Analogy: Imagine you're in a room with 100 people, and someone asks, "How many people in this room have been diagnosed with depression?" With strong differential privacy (low epsilon), the answer might be "somewhere between 10 and 25" -- true enough to be useful for public health research, but imprecise enough that no one can determine whether you are one of the people counted. With weak differential privacy (high epsilon), the answer might be "17 or 18" -- more precise, but potentially revealing if someone knows the room originally had a specific count.

10.5.3 The Privacy Budget

One crucial subtlety: every query against a differentially private system "spends" some of the privacy budget. If you ask one question with epsilon = 1, the individual's privacy loss is bounded by epsilon = 1. If you ask ten questions, each with epsilon = 1, the cumulative privacy loss is bounded by epsilon = 10 (a much weaker guarantee).

This means differential privacy is not a magic shield that allows unlimited queries on sensitive data. Organizations must manage their privacy budget carefully, deciding which queries are important enough to spend on and when the budget is exhausted.

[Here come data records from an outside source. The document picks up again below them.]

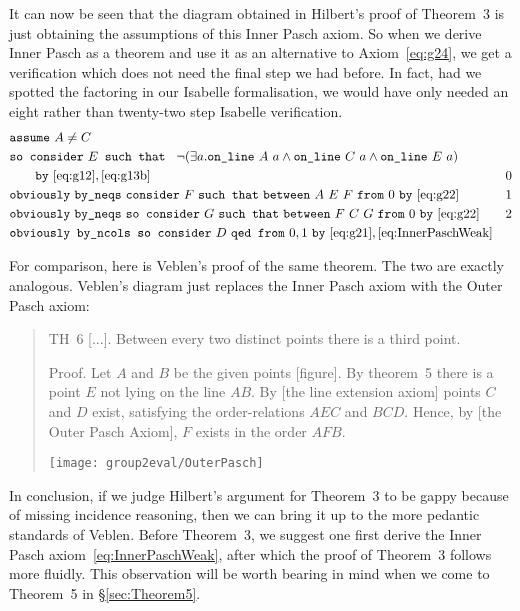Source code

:It can now be seen that the diagram obtained in Hilbert's proof of Theorem~3 is just obtaining the assumptions of this Inner Pasch axiom. So when we derive Inner Pasch as a theorem and use it as an alternative to Axiom~\ref{eq:g24}, we get a verification which does not need the final step we had before. In fact, had we spotted the factoring in our Isabelle formalisation, we would have only needed an eight rather than twenty-two step Isabelle verification.
\begin{align*}
&\code{assume}\ A\neq C\\
&\code{so consider}\ E \code{ such that }\ \Triangle{a}{A}{C}{E}\\
&\qquad\code{by}\ \eqref{eq:g12},\eqref{eq:g13b}& 0\\
&\code{obviously}\ \code{by\_neqs}\ \code{consider}\ F\ \code{such that}\ \between{A}{E}{F}\ \code{from}\ 0\ \code{by}\ \eqref{eq:g22} & 1\\
&\code{obviously}\ \code{by\_neqs}\ \code{so consider}\ G\ \code{such that}\ \between{F}{C}{G}\ \code{from}\ 0\ \code{by}\ \eqref{eq:g22} & 2\\
&\code{obviously by\_ncols so consider}\ D\ \code{qed from}\ 0,1\ \code{by}\ \eqref{eq:g21},\eqref{eq:InnerPaschWeak}
\end{align*}

For comparison, here is Veblen's proof of the same theorem. The two are exactly analogous. Veblen's diagram just replaces the Inner Pasch axiom with the Outer Pasch axiom:
\begin{quotation}\label{sec:VeblenThree}
TH~6 [...]. Between every two distinct points there is a third point.

Proof. Let $A$ and $B$ be the given points [figure]. By theorem~5 there is a point $E$ not lying on the line $AB$. By [the line extension axiom] points $C$ and $D$ exist, satisfying the order-relations $AEC$ and $BCD$. Hence, by [the Outer Pasch Axiom], $F$ exists in the order $AFB$.

\centering\texttt{[image: group2eval/OuterPasch]}
\end{quotation}
In conclusion, if we judge Hilbert's argument for Theorem~3 to be gappy because of missing incidence reasoning, then we can bring it up to the more pedantic standards of Veblen. Before Theorem~3, we suggest one first derive the Inner Pasch axiom~\eqref{eq:InnerPaschWeak}, after which the proof of Theorem~3 follows more fluidly. This observation will be worth bearing in mind when we come to Theorem~5 in \S\ref{sec:Theorem5}.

10.5.4 Real-World Implementations

Apple was one of the first major technology companies to deploy differential privacy at scale, beginning in 2016. Apple uses local differential privacy to collect usage statistics (popular emoji, frequently visited websites, health data trends) from millions of iPhones. The noise is added on the device before data leaves the user's phone, so Apple's servers never see individual data. Apple set epsilon values between 1 and 8 for different data types, though researchers have debated whether the higher end provides meaningful protection.

The U.S. Census Bureau adopted differential privacy for the 2020 Census, adding noise to published statistics to prevent re-identification of individuals in small geographic areas. This was controversial: some state officials argued that the noise distorted population counts used for legislative redistricting and federal funding allocation. The Bureau responded that without differential privacy, modern re-identification techniques could compromise the confidentiality promise that underpins public trust in the Census.

Google developed RAPPOR (Randomized Aggregatable Privacy-Preserving Ordinal Response) to collect browser statistics from Chrome users with differential privacy guarantees.

Reflection: Apple's implementation raises a design question relevant to PbD Principle 4 (positive-sum, not zero-sum). Is differential privacy a genuine positive-sum solution -- providing both analytics and privacy -- or does it simply shift the trade-off to a different point? The answer depends on how much analytical precision you need and how much privacy you owe.

10.5.5 Local vs. Global Differential Privacy

An important distinction separates two approaches to differential privacy:

Local differential privacy adds noise before data leaves the individual's device. Each person's data is perturbed locally, and only the noisy version is sent to the server. Apple's implementation uses this approach. The advantage is that the server never sees true individual data, so even a compromised or malicious server cannot expose individuals. The disadvantage is that local noise reduces the accuracy of the aggregate results significantly, because the noise compounds across individuals.

Global (central) differential privacy collects true individual data on a trusted server, then adds noise to the aggregate output. The U.S. Census Bureau's approach uses this model. The advantage is greater accuracy: because noise is added once to the aggregate rather than independently to each record, the signal-to-noise ratio is much better. The disadvantage is that the server holds unperturbed individual data, creating a centralized point of vulnerability.

The choice between local and global differential privacy reflects a fundamental trust decision. Local DP trusts no one; global DP trusts the server operator. For organizations like Apple, which has built its brand on privacy, local DP reinforces the trust proposition. For government statistical agencies with strong confidentiality mandates and established trust, global DP offers better data quality.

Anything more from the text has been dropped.